Guide  ·  Simplified Chinese

Reasonix works best when nontrivial work is described as a task contract: what the work is for, what action is requested, how the result should be delivered, what boundaries must be preserved, and when the agent should pause. Some prompt templates call the last section "Checkpoint"; Reasonix documents it as "Pause policy" to avoid confusion with Checkpoints/Rewind snapshots.

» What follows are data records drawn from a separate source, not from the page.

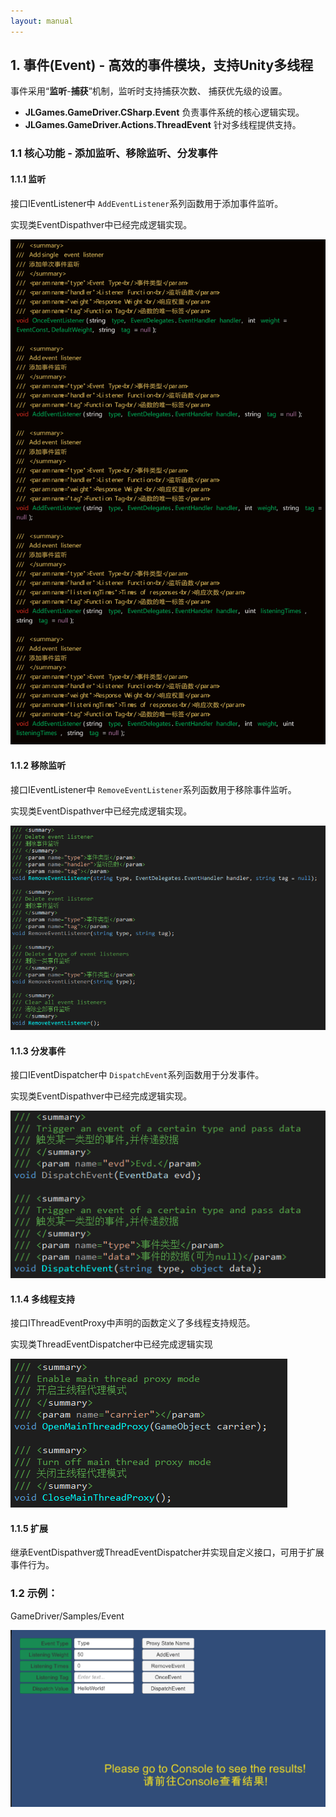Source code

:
 ```yaml
---
layout: manual
---
```

## 1. 事件(Event) - 高效的事件模块，支持Unity多线程

事件采用“**监听**-**捕获**”机制，监听时支持捕获次数、 捕获优先级的设置。

+ **JLGames.GameDriver.CSharp.Event** 负责事件系统的核心逻辑实现。
+ **JLGames.GameDriver.Actions.ThreadEvent** 针对多线程提供支持。

### 1.1 核心功能 - 添加监听、移除监听、分发事件

#### 1.1.1 监听
接口IEventListener中  `AddEventListener`系列函数用于添加事件监听。

实现类EventDispathver中已经完成逻辑实现。

![image](assets/img/event_2.png)

#### 1.1.2 移除监听
接口IEventListener中 `RemoveEventListener`系列函数用于移除事件监听。

实现类EventDispathver中已经完成逻辑实现。

![image](assets/img/event_3.png)

#### 1.1.3 分发事件
接口IEventDispatcher中 `DispatchEvent`系列函数用于分发事件。

实现类EventDispathver中已经完成逻辑实现。

![image](assets/img/event_4.png)

#### 1.1.4 多线程支持
接口IThreadEventProxy中声明的函数定义了多线程支持规范。

实现类ThreadEventDispatcher中已经完成逻辑实现

![image](assets/img/event_5.png)

#### 1.1.5 扩展
继承EventDispathver或ThreadEventDispatcher并实现自定义接口，可用于扩展事件行为。

### 1.2 示例：
GameDriver/Samples/Event

![image](assets/img/event_1.png)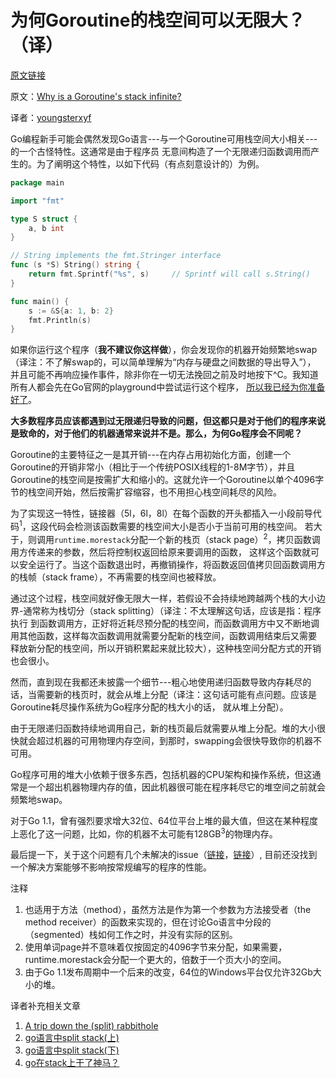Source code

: # 为何Goroutine的栈空间可以无限大？（译）

[原文链接](http://blog.xiayf.cn/2014/01/17/goroutine-stack-infinite/)

原文：[Why is a Goroutine's stack infinite?](http://dave.cheney.net/2013/06/02/why-is-a-goroutines-stack-infinite)

译者：[youngsterxyf](https://github.com/youngsterxyf)

Go编程新手可能会偶然发现Go语言---与一个Goroutine可用栈空间大小相关---的一个古怪特性。这通常是由于程序员 无意间构造了一个无限递归函数调用而产生的。为了阐明这个特性，以如下代码（有点刻意设计的）为例。

```go
package main

import "fmt"

type S struct {
    a, b int
}

// String implements the fmt.Stringer interface
func (s *S) String() string {
    return fmt.Sprintf("%s", s)     // Sprintf will call s.String()
}

func main() {
    s := &S{a: 1, b: 2}
    fmt.Println(s)
}
```

如果你运行这个程序（**我不建议你这样做**），你会发现你的机器开始频繁地swap（译注：不了解swap的，可以简单理解为“内存与硬盘之间数据的导出导入”）， 并且可能不再响应操作事件，除非你在一切无法挽回之前及时地按下^C。我知道所有人都会先在Go官网的playground中尝试运行这个程序， [所以我已经为你准备好了](http://dave.cheney.net/2013/06/02/why-is-a-goroutines-stack-infinite)。

**大多数程序员应该都遇到过无限递归导致的问题，但这都只是对于他们的程序来说是致命的，对于他们的机器通常来说并不是。那么，为何Go程序会不同呢？**

Goroutine的主要特征之一是其开销---在内存占用初始化方面，创建一个Goroutine的开销非常小（相比于一个传统POSIX线程的1-8M字节），并且 Goroutine的栈空间是按需扩大和缩小的。这就允许一个Goroutine以单个4096字节的栈空间开始，然后按需扩容缩容，也不用担心栈空间耗尽的风险。

为了实现这一特性，链接器（5l，6l，8l）在每个函数的开头都插入一小段前导代码<sup>1</sup>，这段代码会检测该函数需要的栈空间大小是否小于当前可用的栈空间。 若大于，则调用`runtime.morestack`分配一个新的栈页（stack page）<sup>2</sup>，拷贝函数调用方传递来的参数，然后将控制权返回给原来要调用的函数， 这样这个函数就可以安全运行了。当这个函数退出时，再撤销操作，将函数返回值拷贝回函数调用方的栈帧（stack frame），不再需要的栈空间也被释放。

通过这个过程，栈空间就好像无限大一样，若假设不会持续地跨越两个栈的大小边界-通常称为栈切分（stack splitting）（译注：不太理解这句话，应该是指：程序执行 到函数调用方，正好将近耗尽预分配的栈空间，而函数调用方中又不断地调用其他函数，这样每次函数调用就需要分配新的栈空间，函数调用结束后又需要 释放新分配的栈空间，所以开销积累起来就比较大），这种栈空间分配方式的开销也会很小。

然而，直到现在我都还未披露一个细节---粗心地使用递归函数导致内存耗尽的话，当需要新的栈页时，就会从堆上分配（译注：这句话可能有点问题。应该是Goroutine耗尽操作系统为Go程序分配的栈大小的话， 就从堆上分配）。

由于无限递归函数持续地调用自己，新的栈页最后就需要从堆上分配。堆的大小很快就会超过机器的可用物理内存空间，到那时，swapping会很快导致你的机器不可用。

Go程序可用的堆大小依赖于很多东西，包括机器的CPU架构和操作系统，但这通常是一个超出机器物理内存的值，因此机器很可能在程序耗尽它的堆空间之前就会频繁地swap。

对于Go 1.1，曾有强烈要求增大32位、64位平台上堆的最大值，但这在某种程度上恶化了这一问题，比如，你的机器不太可能有128GB<sup>3</sup>的物理内存。

最后提一下，关于这个问题有几个未解决的issue（[链接](https://code.google.com/p/go/issues/detail?id=4692)，[链接](https://code.google.com/p/go/issues/detail?id=2556)）, 目前还没找到一个解决方案能够不影响按常规编写的程序的性能。

注释

1. 也适用于方法（method），虽然方法是作为第一个参数为方法接受者（the method receiver）的函数来实现的，但在讨论Go语言中分段的（segmented）栈如何工作之时，并没有实际的区别。
2. 使用单词page并不意味着仅按固定的4096字节来分配，如果需要，runtime.morestack会分配一个更大的，倍数于一个页大小的空间。
3. 由于Go 1.1发布周期中一个后来的改变，64位的Windows平台仅允许32Gb大小的堆。

译者补充相关文章

1. [A trip down the (split) rabbithole](http://blog.nella.org/a-trip-down-the-split-rabbithole/)
2. [go语言中split stack(上)](http://runtime.diandian.com/post/2011-12-24/11488238)
3. [go语言中split stack(下)](http://runtime.diandian.com/post/2011-12-26/10119542)
4. [go在stack上干了神马？](http://mikespook.com/2011/03/go%E5%9C%A8stack%E4%B8%8A%E5%B9%B2%E4%BA%86%E7%A5%9E%E9%A9%AC%EF%BC%9F/)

This is intentionally not a larger role prompt. Strong coding agents usually do not need step-by-step thinking instructions. They need clear boundaries and acceptance criteria.

Template

Context:
I am working on [larger task].
The target audience/user is [who].
This result should help them [achieve what outcome].

Request:
Please complete [one clear action].

Output format:
Return the result as [specific structure].
It must include [required sections].
Keep it within [length or scope].

Constraints:
Do not [bad assumption].
Do not [out-of-scope content].
Do not [low-quality output shape].
If information is missing, mark uncertainty explicitly.

Pause policy:
Unless the next step involves an irreversible or externally visible operation,
a scope change, or information only I can provide, keep working and report back
after the task is complete.

How Reasonix Uses It

  • Normal chat can use the template directly for one-off work.
  • Goal mode treats the goal as a task contract and keeps working until the request, output format, constraints, and verification expectations are satisfied.
  • Plan mode is still the right choice when you want a read-only plan before edits or side effects.
  • Tool approval remains separate: file writes, shell commands, publishing, credentials, and external effects still follow the configured approval policy.
  • Checkpoints/Rewind are file and conversation snapshots. The task contract's pause policy is about when the agent should ask the user before continuing.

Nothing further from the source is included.